No início da minha atividade profissional, ao receber uma turma para ensinar, ganhava também várias pastas com testes, exames e diagnósticos de cada aluno. Era comum na época. De todas aquelas verdades impressas, atordoavam-me os resultados de QI: 20, 30, 50. O que fazer com esses números?

Confesso que depois de um mês de aulas eu esquecia todos aqueles números pois, na prática, pouco acrescentavam. Não me respondiam quem era o Márcio, a Glória ou o Paulinho. Do que eles gostavam, como podiam aprender melhor? Nada. Mesmo espremidos, lidos de ponta-cabeça diversas vezes, os números pouco fundamentavam as minhas estratégias educacionais.

Quantificar a essência alheia parece-me, até hoje, uma obra surrealista.

Número é número: verdade absoluta!
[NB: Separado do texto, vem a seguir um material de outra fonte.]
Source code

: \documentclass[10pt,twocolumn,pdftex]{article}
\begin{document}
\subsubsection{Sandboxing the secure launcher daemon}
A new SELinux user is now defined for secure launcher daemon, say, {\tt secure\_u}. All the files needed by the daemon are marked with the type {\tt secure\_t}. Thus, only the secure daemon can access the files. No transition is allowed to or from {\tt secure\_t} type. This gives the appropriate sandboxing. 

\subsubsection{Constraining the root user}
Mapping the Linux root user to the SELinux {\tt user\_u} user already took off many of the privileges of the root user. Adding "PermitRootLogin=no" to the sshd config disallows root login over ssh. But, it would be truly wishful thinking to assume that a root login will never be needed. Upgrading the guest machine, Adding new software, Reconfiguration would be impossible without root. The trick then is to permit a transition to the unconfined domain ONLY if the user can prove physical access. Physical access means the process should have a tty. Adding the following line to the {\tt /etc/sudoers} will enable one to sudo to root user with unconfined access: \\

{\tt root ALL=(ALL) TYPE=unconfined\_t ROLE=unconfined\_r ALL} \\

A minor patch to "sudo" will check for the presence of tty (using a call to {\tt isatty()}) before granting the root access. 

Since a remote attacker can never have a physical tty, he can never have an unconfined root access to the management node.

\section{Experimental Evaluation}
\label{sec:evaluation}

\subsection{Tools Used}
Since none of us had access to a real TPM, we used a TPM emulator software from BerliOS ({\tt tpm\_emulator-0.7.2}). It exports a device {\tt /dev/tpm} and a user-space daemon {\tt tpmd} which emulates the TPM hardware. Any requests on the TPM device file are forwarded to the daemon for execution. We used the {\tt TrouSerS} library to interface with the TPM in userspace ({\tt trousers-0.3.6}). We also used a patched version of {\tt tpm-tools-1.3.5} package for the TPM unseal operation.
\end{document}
Os diagnósticos – bem mais úteis – ainda poderiam delimitar as áreas de maior dificuldade de aprendizagem, ou me indicar certo cuidado acerca de alguma debilidade orgânica como: convulsões, problemas cardíacos e assim por diante. Mas, inteligência? Admito, nunca fui capaz de distinguir um QI 50 de um 70.

Hoje em dia, vários estudiosos como Howard Gardner se dedicam a vasculhar a nossa capacidade mental, considerando o que chamam de Inteligências Múltiplas. Ou seja, a nossa capacidade musical, pictórica, espacial, lingüística, de relacionamento interpessoal, entre outras, passam a ter nessas pesquisas status de inteligência.

Esta nova visão, que ainda tem muito a avançar, é uma carta de alforria para quem é considerado “abaixo da média”. Os talentos são valorizados, mas não quantificados.

Da mesma forma, também não podemos mensurar o efeito de um carinho, de uma atenção, de um elogio, de um incentivo ou de uma oportunidade para o desenvolvimento intelectual de uma criança. E, graças a Deus, ainda não inventaram um termômetro para o amor.

A você, que tem um filho com deficiência mental ou com alguma dificuldade de aprendizagem considerável, desejo um caminho longe dos números que aprisionam. Desejo que seu filho ou filha receba o olhar de quem vê talentos, alma, essência. E que lhes atribuam o valor, sem medida, do amor.